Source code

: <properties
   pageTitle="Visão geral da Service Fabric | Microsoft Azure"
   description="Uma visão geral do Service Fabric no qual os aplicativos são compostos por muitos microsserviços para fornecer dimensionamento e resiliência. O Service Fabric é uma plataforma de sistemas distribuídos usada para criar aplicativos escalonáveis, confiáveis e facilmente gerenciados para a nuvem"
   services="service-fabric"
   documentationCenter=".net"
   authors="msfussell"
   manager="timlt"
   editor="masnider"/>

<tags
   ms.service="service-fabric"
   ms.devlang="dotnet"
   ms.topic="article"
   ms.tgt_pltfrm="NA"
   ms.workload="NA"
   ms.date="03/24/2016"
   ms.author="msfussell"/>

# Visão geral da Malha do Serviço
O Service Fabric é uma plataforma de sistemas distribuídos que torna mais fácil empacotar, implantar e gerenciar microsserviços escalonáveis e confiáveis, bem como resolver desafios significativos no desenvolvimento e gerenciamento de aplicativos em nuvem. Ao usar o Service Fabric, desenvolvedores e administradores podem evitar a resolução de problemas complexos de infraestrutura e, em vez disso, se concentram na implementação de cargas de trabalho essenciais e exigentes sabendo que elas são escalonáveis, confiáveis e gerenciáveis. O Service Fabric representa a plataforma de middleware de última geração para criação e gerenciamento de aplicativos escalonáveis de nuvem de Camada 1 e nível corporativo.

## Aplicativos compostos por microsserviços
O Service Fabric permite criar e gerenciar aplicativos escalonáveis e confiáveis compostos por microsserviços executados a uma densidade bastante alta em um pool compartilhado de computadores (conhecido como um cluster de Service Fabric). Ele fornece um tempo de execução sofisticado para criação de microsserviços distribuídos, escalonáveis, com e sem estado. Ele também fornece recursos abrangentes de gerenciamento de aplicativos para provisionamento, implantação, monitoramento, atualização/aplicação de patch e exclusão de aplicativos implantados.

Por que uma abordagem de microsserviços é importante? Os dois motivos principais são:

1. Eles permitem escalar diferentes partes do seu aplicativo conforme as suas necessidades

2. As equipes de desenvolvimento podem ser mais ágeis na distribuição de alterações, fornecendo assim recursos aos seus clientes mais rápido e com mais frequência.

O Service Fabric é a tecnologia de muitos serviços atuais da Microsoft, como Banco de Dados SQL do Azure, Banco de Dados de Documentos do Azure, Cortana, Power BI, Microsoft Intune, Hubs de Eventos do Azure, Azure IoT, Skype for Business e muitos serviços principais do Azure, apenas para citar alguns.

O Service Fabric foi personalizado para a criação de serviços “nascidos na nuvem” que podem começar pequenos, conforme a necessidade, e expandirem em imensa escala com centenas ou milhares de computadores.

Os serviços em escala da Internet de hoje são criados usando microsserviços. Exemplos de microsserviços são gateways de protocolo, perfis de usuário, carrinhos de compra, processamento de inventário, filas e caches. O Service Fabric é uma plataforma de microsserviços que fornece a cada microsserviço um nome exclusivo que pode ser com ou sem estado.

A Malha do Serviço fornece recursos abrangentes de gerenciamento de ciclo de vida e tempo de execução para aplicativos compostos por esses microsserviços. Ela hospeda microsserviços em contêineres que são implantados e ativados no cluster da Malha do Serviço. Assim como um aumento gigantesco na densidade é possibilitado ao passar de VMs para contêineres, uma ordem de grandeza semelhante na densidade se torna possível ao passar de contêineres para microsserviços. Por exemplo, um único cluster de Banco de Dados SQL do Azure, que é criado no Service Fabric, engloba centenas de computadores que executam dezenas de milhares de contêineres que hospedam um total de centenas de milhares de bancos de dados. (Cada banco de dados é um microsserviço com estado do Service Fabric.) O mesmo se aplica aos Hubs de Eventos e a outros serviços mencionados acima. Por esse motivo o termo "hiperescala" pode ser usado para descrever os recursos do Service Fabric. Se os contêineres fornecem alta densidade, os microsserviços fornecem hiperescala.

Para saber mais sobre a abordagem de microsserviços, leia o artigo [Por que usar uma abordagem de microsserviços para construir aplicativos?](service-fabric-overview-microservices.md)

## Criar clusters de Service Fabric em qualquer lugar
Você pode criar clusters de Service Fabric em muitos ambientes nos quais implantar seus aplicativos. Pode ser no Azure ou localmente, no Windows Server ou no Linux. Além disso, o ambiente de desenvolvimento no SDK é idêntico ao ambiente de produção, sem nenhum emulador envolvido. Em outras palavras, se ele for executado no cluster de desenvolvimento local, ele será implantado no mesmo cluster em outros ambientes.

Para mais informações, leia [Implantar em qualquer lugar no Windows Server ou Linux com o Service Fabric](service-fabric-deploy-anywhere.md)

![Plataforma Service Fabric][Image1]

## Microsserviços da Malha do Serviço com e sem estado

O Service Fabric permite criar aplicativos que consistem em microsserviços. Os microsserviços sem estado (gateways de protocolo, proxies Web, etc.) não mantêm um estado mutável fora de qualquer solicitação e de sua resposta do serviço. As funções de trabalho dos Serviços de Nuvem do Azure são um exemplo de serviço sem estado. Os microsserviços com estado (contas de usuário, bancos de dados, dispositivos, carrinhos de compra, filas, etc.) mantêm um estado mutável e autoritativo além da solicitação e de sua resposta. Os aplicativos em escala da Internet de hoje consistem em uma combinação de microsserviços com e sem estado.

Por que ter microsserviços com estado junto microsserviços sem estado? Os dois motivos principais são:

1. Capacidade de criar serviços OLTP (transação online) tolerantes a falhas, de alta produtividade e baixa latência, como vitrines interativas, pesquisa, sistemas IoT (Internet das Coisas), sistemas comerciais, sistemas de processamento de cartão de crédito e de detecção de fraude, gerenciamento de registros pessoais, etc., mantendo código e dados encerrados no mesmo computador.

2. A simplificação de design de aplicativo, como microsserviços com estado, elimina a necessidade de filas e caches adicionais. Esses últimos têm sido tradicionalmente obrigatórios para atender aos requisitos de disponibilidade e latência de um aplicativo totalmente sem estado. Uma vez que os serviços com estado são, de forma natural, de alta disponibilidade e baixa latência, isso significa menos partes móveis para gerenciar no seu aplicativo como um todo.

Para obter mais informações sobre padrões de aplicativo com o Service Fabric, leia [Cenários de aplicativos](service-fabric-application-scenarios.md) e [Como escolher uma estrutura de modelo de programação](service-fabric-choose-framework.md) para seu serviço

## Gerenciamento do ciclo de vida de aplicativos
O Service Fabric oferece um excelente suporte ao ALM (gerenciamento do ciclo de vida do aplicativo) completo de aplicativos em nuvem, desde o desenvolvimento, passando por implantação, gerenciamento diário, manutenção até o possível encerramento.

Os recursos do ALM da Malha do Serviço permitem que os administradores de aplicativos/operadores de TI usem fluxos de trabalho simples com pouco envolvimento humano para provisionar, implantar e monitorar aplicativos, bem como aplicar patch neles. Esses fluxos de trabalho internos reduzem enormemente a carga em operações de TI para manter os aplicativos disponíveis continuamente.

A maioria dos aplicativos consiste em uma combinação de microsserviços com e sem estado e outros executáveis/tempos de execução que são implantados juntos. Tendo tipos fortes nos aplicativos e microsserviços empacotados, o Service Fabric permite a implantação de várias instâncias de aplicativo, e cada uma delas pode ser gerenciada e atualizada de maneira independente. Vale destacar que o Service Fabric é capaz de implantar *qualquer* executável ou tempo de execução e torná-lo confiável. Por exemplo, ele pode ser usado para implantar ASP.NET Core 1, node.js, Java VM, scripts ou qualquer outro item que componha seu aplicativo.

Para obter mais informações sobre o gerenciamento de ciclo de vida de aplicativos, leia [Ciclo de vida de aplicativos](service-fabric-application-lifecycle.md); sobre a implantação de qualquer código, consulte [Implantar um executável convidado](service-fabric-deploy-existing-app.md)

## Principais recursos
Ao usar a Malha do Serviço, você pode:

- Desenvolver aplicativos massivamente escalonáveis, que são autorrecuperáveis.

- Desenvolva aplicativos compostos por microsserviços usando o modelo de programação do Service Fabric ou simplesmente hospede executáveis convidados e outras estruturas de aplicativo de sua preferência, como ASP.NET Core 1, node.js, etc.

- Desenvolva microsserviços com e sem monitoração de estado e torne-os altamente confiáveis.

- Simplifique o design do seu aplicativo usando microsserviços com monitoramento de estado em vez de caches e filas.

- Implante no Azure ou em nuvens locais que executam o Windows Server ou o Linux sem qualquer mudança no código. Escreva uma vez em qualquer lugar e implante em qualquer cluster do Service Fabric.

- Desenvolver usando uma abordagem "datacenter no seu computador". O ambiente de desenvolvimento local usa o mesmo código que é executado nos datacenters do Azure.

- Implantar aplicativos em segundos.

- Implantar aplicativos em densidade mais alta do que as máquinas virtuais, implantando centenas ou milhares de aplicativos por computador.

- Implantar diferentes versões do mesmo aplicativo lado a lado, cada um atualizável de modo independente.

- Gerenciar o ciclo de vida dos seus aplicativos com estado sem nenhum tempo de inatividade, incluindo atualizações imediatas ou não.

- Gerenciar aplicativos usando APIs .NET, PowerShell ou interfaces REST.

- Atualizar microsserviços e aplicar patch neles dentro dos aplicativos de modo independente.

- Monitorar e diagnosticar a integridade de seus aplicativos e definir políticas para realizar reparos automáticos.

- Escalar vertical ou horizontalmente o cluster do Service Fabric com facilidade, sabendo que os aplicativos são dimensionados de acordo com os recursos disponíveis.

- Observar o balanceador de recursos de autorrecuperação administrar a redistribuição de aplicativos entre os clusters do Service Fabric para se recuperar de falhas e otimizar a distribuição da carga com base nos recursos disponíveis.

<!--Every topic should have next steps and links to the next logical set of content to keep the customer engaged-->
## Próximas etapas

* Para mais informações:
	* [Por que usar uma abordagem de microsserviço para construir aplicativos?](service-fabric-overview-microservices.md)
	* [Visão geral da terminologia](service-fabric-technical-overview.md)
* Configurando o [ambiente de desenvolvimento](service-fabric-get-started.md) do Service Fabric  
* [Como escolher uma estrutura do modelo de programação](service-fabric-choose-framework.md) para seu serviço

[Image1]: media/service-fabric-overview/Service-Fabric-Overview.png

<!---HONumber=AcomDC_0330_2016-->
━━━━━━━━━━━━━━━━
- _TASK_:
Beginning at the line with "- Gerenciar aplicativos" and ending at the line with "- Escalar vertical", reproduce each line of the data above exactly, and add no other lines.

- _WRITTEN REPLY_:
- Gerenciar aplicativos usando APIs .NET, PowerShell ou interfaces REST.

- Atualizar microsserviços e aplicar patch neles dentro dos aplicativos de modo independente.

- Monitorar e diagnosticar a integridade de seus aplicativos e definir políticas para realizar reparos automáticos.

- Escalar vertical ou horizontalmente o cluster do Service Fabric com facilidade, sabendo que os aplicativos são dimensionados de acordo com os recursos disponíveis.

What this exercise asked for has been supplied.